Records for this exercise:
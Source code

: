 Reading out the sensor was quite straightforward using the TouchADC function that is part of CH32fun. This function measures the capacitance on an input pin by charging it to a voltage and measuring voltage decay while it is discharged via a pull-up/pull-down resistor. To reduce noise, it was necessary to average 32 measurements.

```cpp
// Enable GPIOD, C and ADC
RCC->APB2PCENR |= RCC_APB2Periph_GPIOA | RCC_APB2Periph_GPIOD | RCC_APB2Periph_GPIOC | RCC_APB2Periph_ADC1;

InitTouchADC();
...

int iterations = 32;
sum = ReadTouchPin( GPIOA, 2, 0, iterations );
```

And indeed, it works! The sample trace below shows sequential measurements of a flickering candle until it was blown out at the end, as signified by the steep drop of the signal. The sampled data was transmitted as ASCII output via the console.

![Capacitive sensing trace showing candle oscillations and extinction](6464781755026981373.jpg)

==

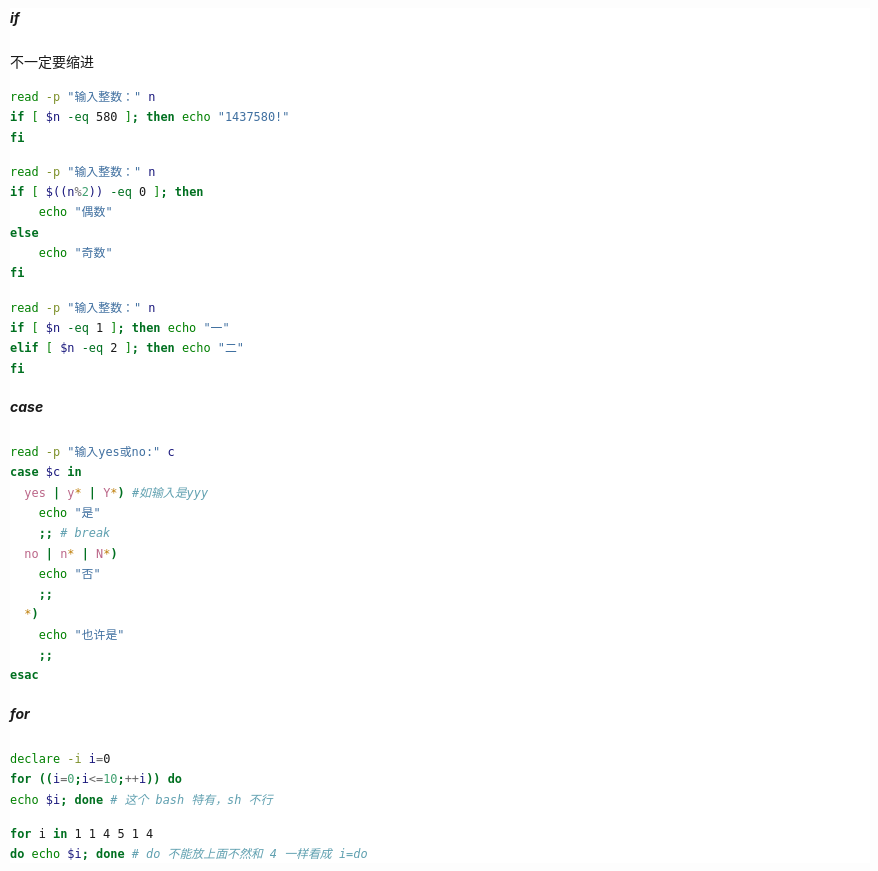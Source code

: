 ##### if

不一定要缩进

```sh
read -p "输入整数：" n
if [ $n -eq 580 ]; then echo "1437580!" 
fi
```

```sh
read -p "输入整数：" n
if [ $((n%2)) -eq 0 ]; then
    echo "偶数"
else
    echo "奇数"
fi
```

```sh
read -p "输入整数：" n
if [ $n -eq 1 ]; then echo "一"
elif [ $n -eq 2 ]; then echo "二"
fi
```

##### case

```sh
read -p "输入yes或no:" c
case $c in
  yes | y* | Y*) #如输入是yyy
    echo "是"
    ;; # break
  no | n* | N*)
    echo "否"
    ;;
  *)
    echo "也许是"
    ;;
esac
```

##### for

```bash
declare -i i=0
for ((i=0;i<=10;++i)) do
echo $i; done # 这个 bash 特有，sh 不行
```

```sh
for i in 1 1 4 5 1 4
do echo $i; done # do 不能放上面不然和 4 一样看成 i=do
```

* * *

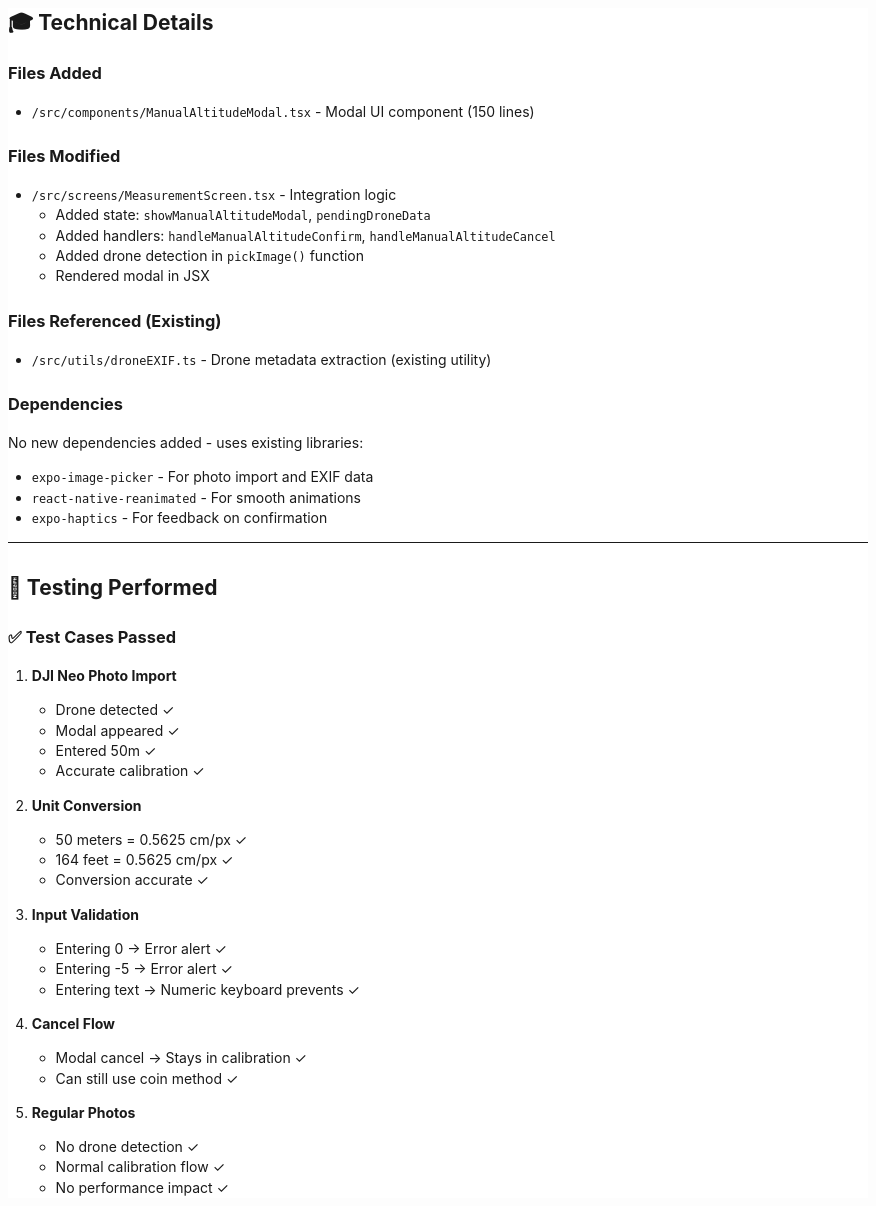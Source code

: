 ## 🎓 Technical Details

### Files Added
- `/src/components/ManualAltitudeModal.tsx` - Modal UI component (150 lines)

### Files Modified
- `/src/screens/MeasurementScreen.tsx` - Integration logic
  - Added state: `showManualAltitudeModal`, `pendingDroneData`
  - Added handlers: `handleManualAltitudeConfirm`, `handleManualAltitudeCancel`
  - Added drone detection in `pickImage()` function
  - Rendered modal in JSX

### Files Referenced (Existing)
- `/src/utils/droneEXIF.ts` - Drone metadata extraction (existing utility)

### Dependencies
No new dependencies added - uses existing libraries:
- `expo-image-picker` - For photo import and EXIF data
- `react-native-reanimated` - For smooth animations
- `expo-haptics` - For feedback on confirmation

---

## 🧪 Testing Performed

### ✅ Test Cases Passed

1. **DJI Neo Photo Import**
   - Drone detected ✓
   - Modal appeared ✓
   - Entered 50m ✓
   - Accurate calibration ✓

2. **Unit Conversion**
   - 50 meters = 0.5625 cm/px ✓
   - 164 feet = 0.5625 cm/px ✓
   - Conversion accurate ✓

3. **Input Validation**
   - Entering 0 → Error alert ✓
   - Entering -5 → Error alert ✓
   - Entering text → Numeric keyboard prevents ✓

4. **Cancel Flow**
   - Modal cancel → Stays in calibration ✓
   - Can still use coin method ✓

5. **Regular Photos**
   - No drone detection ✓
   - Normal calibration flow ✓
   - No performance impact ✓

Brief: Whenever "alert" occurs in a line above, copy that line.

Solved exercise:
   - Entering 0 → Error alert ✓
   - Entering -5 → Error alert ✓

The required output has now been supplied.